__DATA RECORDS__.
┄┄┄┄┄┄┄┄┄┄

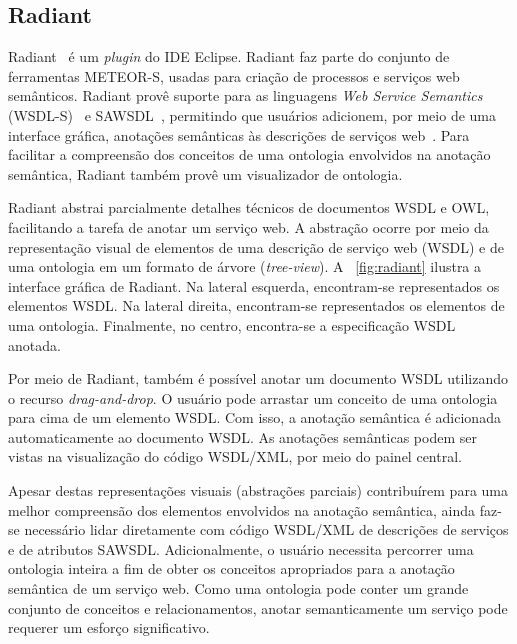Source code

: \subsection{Radiant}\label{2-fundamentacao-ferramentas-radiant}

Radiant~\cite{MILLER-VERMA-GOMADAM-SHETH-BREWER-2005-Radiant} é um \textit{plugin} do IDE Eclipse. Radiant faz parte do conjunto de ferramentas METEOR-S, usadas para criação de processos e serviços web semânticos. Radiant provê suporte para as linguagens \textit{Web Service Semantics} (WSDL-S)~\cite{W3C-2005-WSDL-S} e SAWSDL~\cite{W3C-2007-SAWSDL}, permitindo que usuários adicionem, por meio de uma interface gráfica, anotações semânticas às descrições de serviços web~\cite{MILLER-VERMA-GOMADAM-SHETH-BREWER-2005-Radiant}. Para facilitar a compreensão dos conceitos de uma ontologia envolvidos na anotação semântica, Radiant também provê um visualizador de ontologia.

Radiant abstrai parcialmente detalhes técnicos de documentos WSDL e OWL, facilitando a tarefa de anotar um serviço web. A abstração ocorre por meio da representação visual de elementos de uma descrição de serviço web (WSDL) e de uma ontologia em um formato de árvore (\textit{tree-view}). A \figurename~\ref{fig:radiant} ilustra a interface gráfica de Radiant. Na lateral esquerda, encontram-se representados os elementos WSDL. Na lateral direita, encontram-se representados os elementos de uma ontologia. Finalmente, no centro, encontra-se a especificação WSDL anotada.

Por meio de Radiant, também é possível anotar um documento WSDL utilizando o recurso \textit{drag-and-drop}. O usuário pode arrastar um conceito de uma ontologia para cima de um elemento WSDL. Com isso, a anotação semântica é adicionada automaticamente ao documento WSDL. As anotações semânticas podem ser vistas na visualização do código WSDL/XML, por meio do painel central.

Apesar destas representações visuais (abstrações parciais) contribuírem para uma melhor compreensão dos elementos envolvidos na anotação semântica, ainda faz-se necessário lidar diretamente com código WSDL/XML de descrições de serviços e de atributos SAWSDL. Adicionalmente, o usuário necessita percorrer uma ontologia inteira a fim de obter os conceitos apropriados para a anotação semântica de um serviço web. Como uma ontologia pode conter um grande conjunto de conceitos e relacionamentos, anotar semanticamente um serviço pode requerer um esforço significativo.

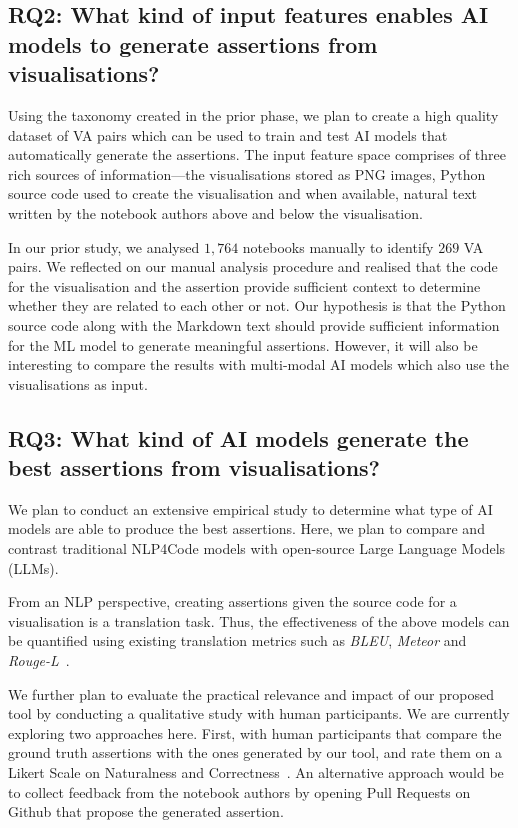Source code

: \documentclass[sigconf]{acmart}
\begin{document}
\subsection{RQ2: What kind of input features enables AI models to
generate assertions from visualisations?}

Using the taxonomy created in the prior phase, we plan to create
a high quality dataset of VA pairs which can be used to train and test
AI models that automatically generate the assertions. The input
feature space comprises of three rich sources of information---the
visualisations stored as PNG images, Python source code used to create
the visualisation and when available, natural text written by the
notebook authors above and below the visualisation.

In our prior study, we analysed $1,764$ notebooks manually to identify
$269$ VA pairs. We reflected on our manual analysis procedure and
realised that the code for the visualisation and the assertion provide
sufficient context to determine whether they are related to each other
or not. Our hypothesis is that the Python source code along with the
Markdown text should provide sufficient information for the ML model
to generate meaningful assertions. However, it will also be
interesting to compare the results with multi-modal AI models which
also use the visualisations as input.

\subsection{RQ3: What kind of AI models generate the best assertions
from visualisations?}

We plan to conduct an extensive empirical study to determine what type
of AI models are able to produce the best assertions. Here, we plan to
compare and contrast traditional NLP4Code models with open-source
Large Language Models (LLMs).

From an NLP perspective, creating assertions given the source code for
a visualisation is a translation task. Thus, the effectiveness of the
above models can be quantified using existing translation metrics such
as \textit{BLEU}, \textit{Meteor} and
\textit{Rouge-L}~\cite{zhu2023revisiting}.

We further plan to evaluate the practical relevance and impact of our
proposed tool by conducting a qualitative study with human
participants. We are currently exploring two approaches here. First,
with human participants that compare the ground truth assertions with
the ones generated by our tool, and rate them on a Likert Scale on
Naturalness and Correctness~\cite{izadi2022on}. An alternative
approach would be to collect feedback from the notebook authors by
opening Pull Requests on Github that propose the generated assertion.
\end{document}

┄┄┄┄┄┄┄┄┄┄

Lines from the one containing "the ones generated" through the last line of the records, both included, are the only ones to print, each exactly as it is.

the ones generated by our tool, and rate them on a Likert Scale on
Naturalness and Correctness~\cite{izadi2022on}. An alternative
approach would be to collect feedback from the notebook authors by
opening Pull Requests on Github that propose the generated assertion.
\end{document}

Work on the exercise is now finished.